Il risultato è “La classe degli asini”, la canzone dove Natalino Otto, chiedeva “Sai dirmi dove si trovano i Pirenei?” e un giovanissimo Franco Cerri (il futuro “uomo in ammollo”) rispondeva: “I Pirenei si trovano se si cercano!”. Tuttavia, nemmeno Collodi, che ha inventato il “Paese dei Balocchi” mai avrebbe potuto immaginare che la sua creazione si sarebbe davvero realizzata: un circo sovraffollato di somari, non di rado spalleggiati dai genitori che li “proteggono” da choc come ad esempio le note e i brutti voti degli insegnanti (ma un tale scolaro, da grande, come potrebbe reagire a un rimbrotto di mamma, o del “capo”?). In effetti, il disastro incombeva già da un pezzo, annunciato da parecchi insegnanti (le “Cassandre” della situazione) nei libri dove raccontavano le proprie impressioni. Ora che ormai la scuola è deragliata come una locomotiva con i freni rotti, non resta che ricostruire tutto. Non solo per mezzo di quei docenti che hanno a cuore il loro mestiere (molti, per fortuna) e che dovranno rimettere insieme i cocci, ma anche con l’impegno di quei genitori che hanno deciso di affidarsi alle scuole parentali. Da una parte è vero che è importantissimo saper padroneggiare la materia e la didattica, ma dall’altra si sente la necessità che i propri figli vengano educati senza orpelli ideologici, come ambientalismo o gender. Ecco allora che anche un genitore può occuparsi dell’educazione dei figli, anche “armato” solo di un vecchio libro di testo, posto che, ovviamente, conosca bene la materia da insegnare. In effetti i primi responsabili dell’educazione dei piccoli non sono proprio i genitori? Allora, se la scuola “ufficiale” rischia di ingoiare bambini vivaci per poi restituire solo cittadini ubbidienti, ben venga anche l’extrema ratio della parentale che riscopra i “fondamentali” di una volta: l’insegnamento puro e semplice delle materie scolastiche. Ma ancor più, la formazione di futuri adulti liberi.

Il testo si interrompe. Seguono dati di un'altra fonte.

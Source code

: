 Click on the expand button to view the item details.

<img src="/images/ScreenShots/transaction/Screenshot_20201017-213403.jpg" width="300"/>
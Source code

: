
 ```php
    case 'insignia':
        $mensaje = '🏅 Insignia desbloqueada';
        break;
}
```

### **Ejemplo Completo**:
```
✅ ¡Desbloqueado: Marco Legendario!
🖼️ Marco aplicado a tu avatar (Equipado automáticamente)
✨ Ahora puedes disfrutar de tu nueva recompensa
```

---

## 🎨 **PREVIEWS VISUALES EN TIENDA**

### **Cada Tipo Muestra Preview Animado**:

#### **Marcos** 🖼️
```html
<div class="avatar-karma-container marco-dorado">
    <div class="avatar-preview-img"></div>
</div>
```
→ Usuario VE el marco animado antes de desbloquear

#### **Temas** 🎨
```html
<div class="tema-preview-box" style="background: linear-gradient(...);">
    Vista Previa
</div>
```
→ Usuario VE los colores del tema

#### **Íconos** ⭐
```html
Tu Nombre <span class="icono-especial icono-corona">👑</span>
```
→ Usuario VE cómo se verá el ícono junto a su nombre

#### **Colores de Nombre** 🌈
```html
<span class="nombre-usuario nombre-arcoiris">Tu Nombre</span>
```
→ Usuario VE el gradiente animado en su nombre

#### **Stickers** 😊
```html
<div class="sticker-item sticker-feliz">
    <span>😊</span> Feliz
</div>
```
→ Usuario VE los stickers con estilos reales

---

”un circo sovraffollato di somari”
Che metafora di cattivo gusto, e altresì trita e scontata (quasi che la ”colpa” fosse degli studenti, i quali hanno solo il torto di subirla, la scuola statale di regime…)
La colpa non è degli studenti, ma della scuola che li lascia senza strumenti. E se non hanno qualcuno che li aiuta a recuperare le lacune non riescono più.